The technologies we use in our research as well as the drug targets we select may infringe the patents or violate the proprietary rights of third parties.

We cannot assure you that third parties will not assert patent or other intellectual property infringement claims against us or our collaborators with respect to technologies used in potential products. If a patent infringement suit were brought against us or our collaborators, we or our collaborators could be forced to stop or delay developing, manufacturing or selling potential products that are claimed to infringe a third party’s intellectual property unless that party grants us or our collaborators rights to use its intellectual property. In such cases, we could be required to obtain licenses to patents or proprietary rights of others in order to continue to commercialize our products. However, we may not be able to obtain any licenses required under any patents or proprietary rights of third parties on acceptable terms, or at all. Even if our collaborators or we were able to obtain rights to the third party’s intellectual property, these rights may be non-exclusive, thereby giving our competitors access to the same intellectual property. Ultimately, we may be unable to commercialize some of our potential products or may have to cease some of our business operations as a result of patent infringement claims, which could severely harm our business.

Our employees, independent contractors, principal investigators, consultants, commercial partners and vendors may engage in misconduct or other improper activities, including non-compliance with regulatory standards and requirements.

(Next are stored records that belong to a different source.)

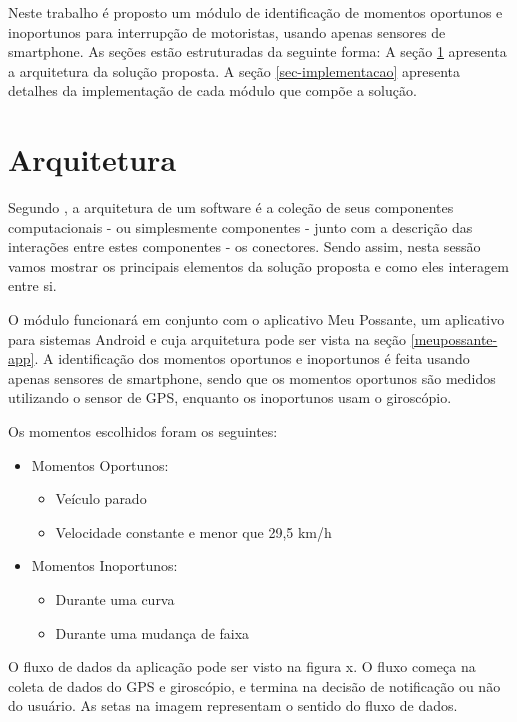 \label{proposta}

Neste trabalho é proposto um módulo de identificação de momentos oportunos e inoportunos para interrupção de
motoristas, usando apenas sensores de smartphone. As seções estão estruturadas da seguinte forma: A seção
\ref{sec-arquitetura-solucao} apresenta a arquitetura da solução proposta. A seção \ref{sec-implementacao}
apresenta detalhes da implementação de cada módulo que compõe a solução.

\section{Arquitetura}
\label{sec-arquitetura-solucao}
Segundo , a arquitetura de um software é a coleção de seus componentes computacionais - ou simplesmente
componentes - junto com a descrição das interações entre estes componentes - os conectores.  Sendo assim, nesta sessão
vamos mostrar os principais elementos da solução proposta e como eles interagem entre si.

O módulo funcionará em conjunto com o aplicativo Meu Possante, um aplicativo para sistemas Android e cuja arquitetura pode ser vista
na seção \ref{meupossante-app}. A identificação dos momentos oportunos e inoportunos é feita usando apenas sensores de smartphone,
sendo que os momentos oportunos são medidos utilizando o sensor de GPS, enquanto os inoportunos usam o giroscópio.

Os momentos escolhidos foram os seguintes:

\begin{itemize}
  \item Momentos Oportunos:
    \begin{itemize}
      \item Veículo parado \cite{kim2015sensors}
      \item Velocidade constante e menor que 29,5 km/h \cite{kim2015sensors}
    \end{itemize}
  \item Momentos Inoportunos:
    \begin{itemize}
      \item Durante uma curva \cite{monk2004recovering}
      \item Durante uma mudança de faixa \cite{monk2004recovering}
    \end{itemize}
\end{itemize}

O fluxo de dados da aplicação pode ser visto na figura x. O fluxo começa na coleta de dados do GPS e giroscópio, e termina
na decisão de notificação ou não do usuário. As setas na imagem representam o sentido do fluxo de dados.

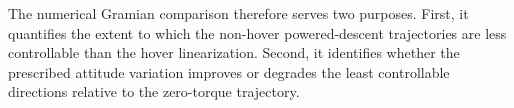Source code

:The numerical Gramian comparison therefore serves two purposes. First, it quantifies the extent to which the non-hover powered-descent trajectories are less controllable than the hover linearization. Second, it identifies whether the prescribed attitude variation improves or degrades the least controllable directions relative to the zero-torque trajectory.
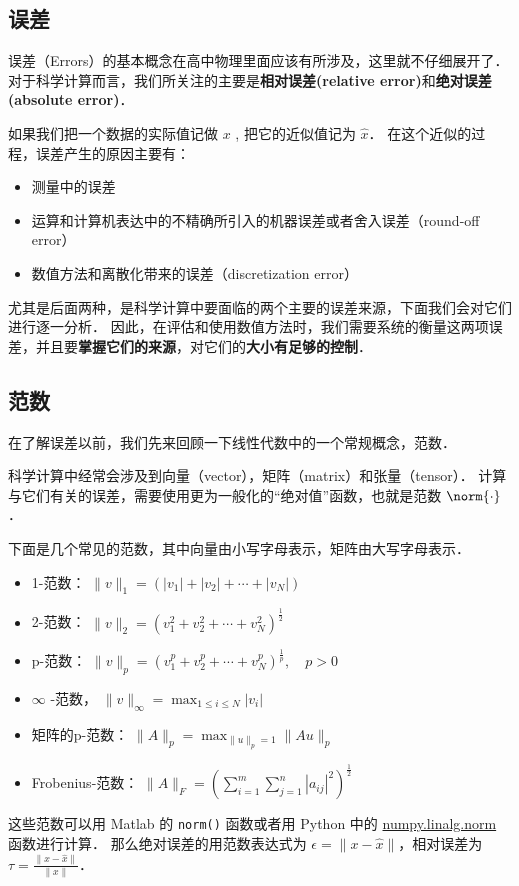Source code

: 
\subsection{误差}
误差（Errors）的基本概念在高中物理里面应该有所涉及，这里就不仔细展开了． 对于科学计算而言，我们所关注的主要是\textbf{相对误差(relative error)}和\textbf{绝对误差(absolute error)}．

如果我们把一个数据的实际值记做 $x$ , 把它的近似值记为 $\hat x$． 在这个近似的过程，误差产生的原因主要有：
\begin{itemize}
\item 测量中的误差
\item 运算和计算机表达中的不精确所引入的机器误差或者舍入误差（round-off error）
\item 数值方法和离散化带来的误差（discretization error）
\end{itemize}
尤其是后面两种，是科学计算中要面临的两个主要的误差来源，下面我们会对它们进行逐一分析． 因此，在评估和使用数值方法时，我们需要系统的衡量这两项误差，并且要\textbf{掌握它们的来源}，对它们的\textbf{大小有足够的控制}．

\subsection{范数}
在了解误差以前，我们先来回顾一下线性代数中的一个常规概念，范数．

科学计算中经常会涉及到向量（vector），矩阵（matrix）和张量（tensor）． 计算与它们有关的误差，需要使用更为一般化的“绝对值”函数，也就是范数 $\norm{\cdot}$．

下面是几个常见的范数，其中向量由小写字母表示，矩阵由大写字母表示．
\begin{itemize}
\item 1-范数：  $\|v\|_1=(|v_1|+|v_2|+\cdots+|v_N|)$
\item 2-范数：  $\|v\|_2=(v_1^2+v_2^2+\cdots+v_N^2)^{\frac{1}{2}}$
\item p-范数：  $\|v\|_p=(v_1^p+v_2^p+\cdots+v_N^p)^{\frac{1}{p}},\quad p>0$
\item $\infty$  -范数，  $\|v\|_{\infty}=\max_{1\le i \le N}|v_i|$
\item 矩阵的p-范数：  $\|A\|_p=\max_{\|u\|_p=1}\|Au\|_p$
\item Frobenius-范数：  $\|A\|_F=(\sum_{i=1}^m\sum_{j=1}^n|a_{ij}|^2)^{\frac{1}{2}}$
\end{itemize}

这些范数可以用 Matlab 的 \verb|norm()| 函数或者用 Python 中的 \href{https://docs.scipy.org/doc/numpy/reference/generated/numpy.linalg.norm.html}{numpy.linalg.norm} 函数进行计算． 那么绝对误差的用范数表达式为 $\epsilon=\|x-\hat{x}\|$，相对误差为  $\tau=\frac{\|x-\hat{x}\|}{\|x\|}$．

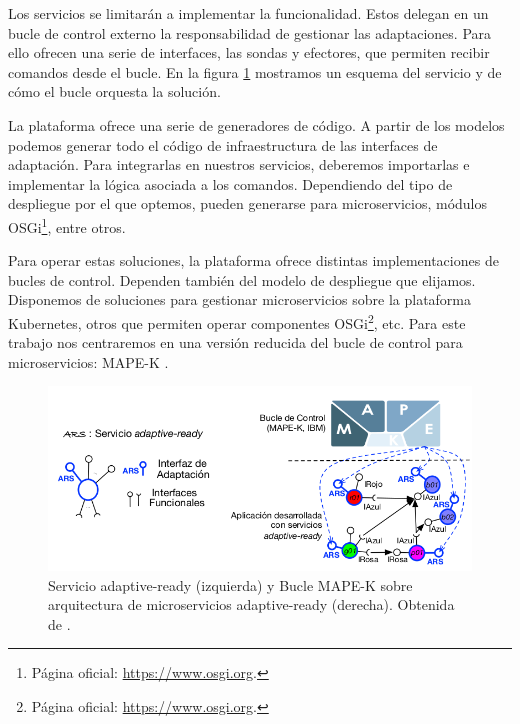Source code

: Los servicios  se limitarán a implementar la funcionalidad. Estos delegan en un bucle de control externo la responsabilidad de gestionar las adaptaciones. Para ello ofrecen una serie de interfaces, las sondas y efectores, que permiten recibir comandos desde el bucle. En la figura \ref{fig:adaptive-ready-services} mostramos un esquema del servicio y de cómo el bucle orquesta la solución.

La plataforma ofrece una serie de generadores de código. A partir de los modelos podemos generar todo el código de infraestructura de las interfaces de adaptación. Para integrarlas en nuestros servicios, deberemos importarlas e implementar la lógica asociada a los comandos. Dependiendo del tipo de despliegue por el que optemos, pueden generarse para microservicios, módulos OSGi\footnote{Página oficial: \url{https://www.osgi.org}.}, entre otros.

\pagebreak

Para operar estas soluciones, la plataforma ofrece distintas implementaciones de bucles de control. Dependen también del modelo de despliegue que elijamos. Disponemos de soluciones para gestionar microservicios sobre la plataforma Kubernetes\cite{fonsServiciosAdaptivereadyPara2021}, otros que permiten operar componentes OSGi\footnote{Página oficial: \url{https://www.osgi.org}.}, etc. Para este trabajo nos centraremos en una versión reducida del bucle de control para microservicios: MAPE-K .

\begin{figure}[htb]
  \centering
  \includegraphics[scale=0.4]{cap_sistema_original/images/adaptive-ready-services}
  \caption[Servicio adaptive-ready y Bucle MAPE-K sobre arquitectura de mi-
  croservicios adaptive-ready.]{Servicio adaptive-ready (izquierda) y Bucle MAPE-K sobre arquitectura de microservicios adaptive-ready (derecha). Obtenida de \cite{fonsServiciosAdaptivereadyPara2021}.}
  \label{fig:adaptive-ready-services}
\end{figure}


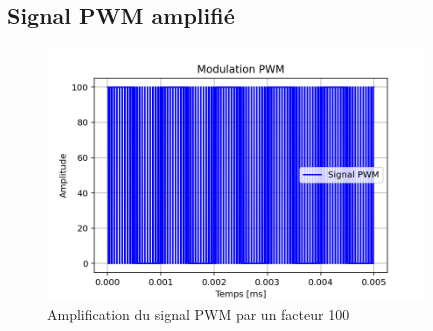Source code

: \documentclass[a4paper,12pt,oneside]{report}	%
\begin{document}
        \subsection{Signal PWM amplifié}
            \begin{figure}[h!]
                \centering
                \includegraphics[width = 10cm]{images/1.3.1 - ampl_PWM btw cos and tri.png}
                \caption{Amplification du signal PWM par un facteur 100}
                \label{fig:PWM_amp}
            \end{figure}
\newpage 
\end{document}
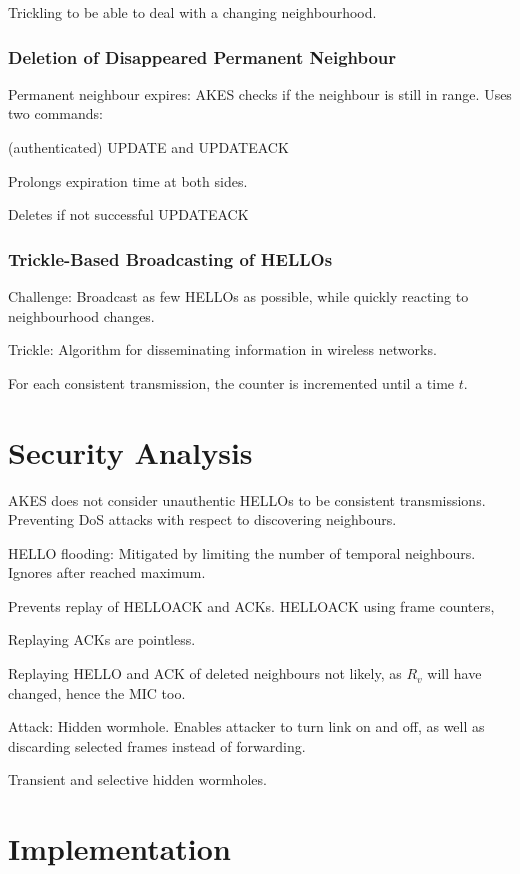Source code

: \documentclass[10pt]{article}
\begin{document}
Trickling to be able to deal with a changing neighbourhood.

\subsubsection{Deletion of Disappeared Permanent Neighbour}

Permanent neighbour expires: AKES checks if the neighbour is still in range. Uses two commands:

(authenticated) UPDATE and UPDATEACK

Prolongs expiration time at both sides.

Deletes if not successful UPDATEACK

\subsubsection{Trickle-Based Broadcasting of HELLOs}

Challenge: Broadcast as few HELLOs as possible, while quickly reacting to neighbourhood changes.

Trickle: Algorithm for disseminating information in wireless networks.

For each consistent transmission, the counter is incremented until a time $t$. 


\section{Security Analysis}

AKES does not consider unauthentic HELLOs to be consistent transmissions. Preventing DoS attacks with respect to discovering neighbours.

HELLO flooding: Mitigated by limiting the number of temporal neighbours. Ignores after reached maximum.

Prevents replay of HELLOACK and ACKs. HELLOACK using frame counters, 

Replaying ACKs are pointless.

Replaying HELLO and ACK of deleted neighbours not likely, as $R_v$ will have changed, hence the MIC too.

Attack: Hidden wormhole. Enables attacker to turn link on and off, as well as discarding selected frames instead of forwarding.

Transient and selective hidden wormholes.

\section{Implementation}
\end{document}
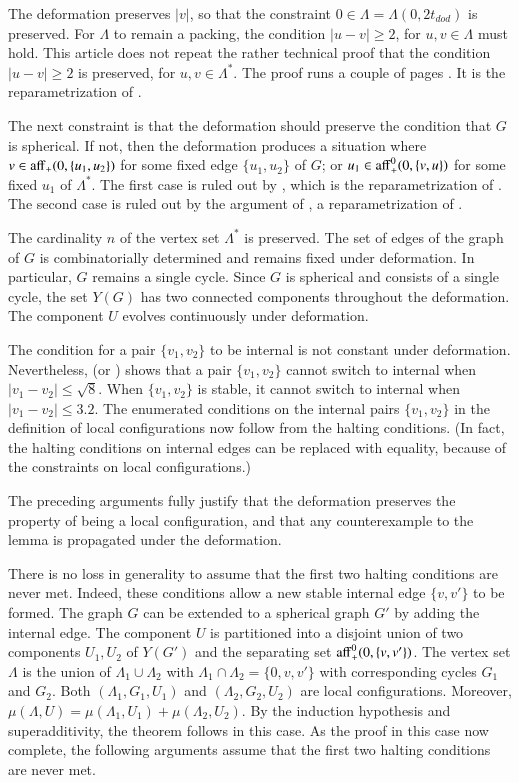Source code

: \documentclass{article} %
\begin{document}
The deformation preserves $|v|$,
so that the constraint $0\in\Lambda=\Lambda(0,2t_{dod})$ is preserved.
For $\Lambda$ to remain a packing,  the condition
 $|u-v|\ge 2$, for $u,v\in \Lambda$ must hold.
This article does not repeat the rather technical proof that
the condition
 $|u-v|\ge 2$ is preserved, for $u,v\in\Lambda^*$.  The proof
runs a couple  of pages \cite[Lemma~7.6]{arx}.
It is the reparametrization of \cite[Lemma~12.20]{DCG}.

The next constraint is that the deformation should preserve the condition
that $G$ is spherical.  
If not, then the deformation produces
a situation where $v\in {\operatorname{aff}}_+(0,\{u_1,u_2\})$ for some fixed edge $\{u_1,u_2\}$
of $G$; or $u_1\in {\operatorname{aff}}_+^0(0,\{v,u\})$ for some fixed $u_1$ of $\Lambda^*$.
The first case is ruled out by \cite[Remark~p.22]{arx}, which is the reparametrization of \cite[\S12.7,p.132]{DCG}.  The second case is ruled out by 
the argument of \cite[p.27]{arx}, a reparametrization of 
\cite[\S12.8,p.134]{DCG}.

The cardinality $n$ of the vertex set $\Lambda^*$ is preserved.
The set of edges of the graph of $G$ is combinatorially determined and
remains fixed under deformation.  In particular, $G$ remains a single
cycle.  Since $G$ is spherical and consists of a single
cycle, the set $Y(G)$ has two connected components throughout the
deformation.  The component $U$ evolves continuously under deformation.   

The condition for a pair $\{v_1,v_2\}$ to be
internal is not constant under deformation.  Nevertheless,
\cite[p.23]{arx} (or \cite[p.132]{DCG}) 
shows that a pair $\{v_1,v_2\}$
cannot switch to internal when $|v_1-v_2| \le \sqrt8$.  When $\{v_1,v_2\}$ is stable,
it cannot switch to internal when $|v_1-v_2|\le 3.2$. 
The enumerated conditions on the
internal pairs $\{v_1,v_2\}$ in the definition of local configurations
now follow from the halting conditions. (In fact, the halting conditions on internal edges
can be replaced with equality, because of the
constraints on local configurations.)

The preceding arguments fully justify that the deformation preserves
the property of being a local configuration, and that
any counterexample to the lemma is propagated under
the deformation.


There is no loss in generality to assume that the first two halting conditions are never
met.  Indeed, these conditions allow a new stable internal edge $\{v,v'\}$ to be formed.  The
graph $G$ can be extended to a spherical graph $G'$ by adding the internal edge.
The component $U$ is partitioned into a disjoint union of two components $U_1,U_2$ 
of $Y(G')$ and the separating set ${\operatorname{aff}}_+^0(0,\{v,v'\})$.  The vertex set
$\Lambda$ is the union of $\Lambda_1\cup\Lambda_2$ with $\Lambda_1\cap\Lambda_2=\{0,v,v'\}$
with corresponding cycles $G_1$ and $G_2$.  Both $(\Lambda_1,G_1,U_1)$ and $(\Lambda_2,G_2,U_2)$ are local configurations.  Moreover, $\mu(\Lambda,U) = \mu(\Lambda_1,U_1)+\mu(\Lambda_2,U_2)$.  By the induction hypothesis and superadditivity, the theorem follows in this case.
As the proof in this case now complete, the following arguments
assume that the first two halting conditions are never met.
\end{document}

We are exposed to the risk of employee fraud or other misconduct. Misconduct by employees and independent contractors, such as principal investigators, consultants, commercial partners and vendors, or by employees of our commercial partners could include failures to comply with FDA regulations, to provide accurate information to the FDA, to comply with manufacturing standards we have established, to comply with federal and state healthcare fraud and abuse laws, to report financial information or data accurately, to maintain the confidentiality of our trade secrets or the trade secrets of our commercial partners, or to disclose unauthorized activities to us. In particular, sales, marketing and other business arrangements in the healthcare industry are subject to extensive laws intended to prevent fraud, kickbacks, self-dealing and other abusive practices. Employee and independent contractor misconduct could also involve the improper use of individually identifiable information, including, without limitation, information obtained in the course of clinical trials, which could result in regulatory sanctions and serious harm to our reputation.

Any relationships with healthcare professionals, principal investigators, consultants, customers (actual and potential) and third-party payors in connection with our current and future business activities are and will continue to be subject, directly or indirectly, to federal and state healthcare laws. If we are unable to comply, or have not fully complied, with such laws, we could face penalties, contractual damages, reputational harm, diminished profits and future earnings and curtailment or restructuring of our operations.

Our business operations and activities may be directly, or indirectly, subject to various federal and state healthcare laws, including without limitation, fraud and abuse laws, false claims laws, data privacy and security laws, as well as transparency laws regarding payments or other items of value provided to healthcare providers. These laws may restrict or prohibit a wide range of business activities, including, but not limited to, research, manufacturing, distribution, pricing, discounting, marketing and promotion, sales commission, customer incentive programs and other business arrangements. These laws may impact, among other things, our current activities with principal investigators and research subjects, as well as current and future sales, marketing, patient co-payment assistance and education programs.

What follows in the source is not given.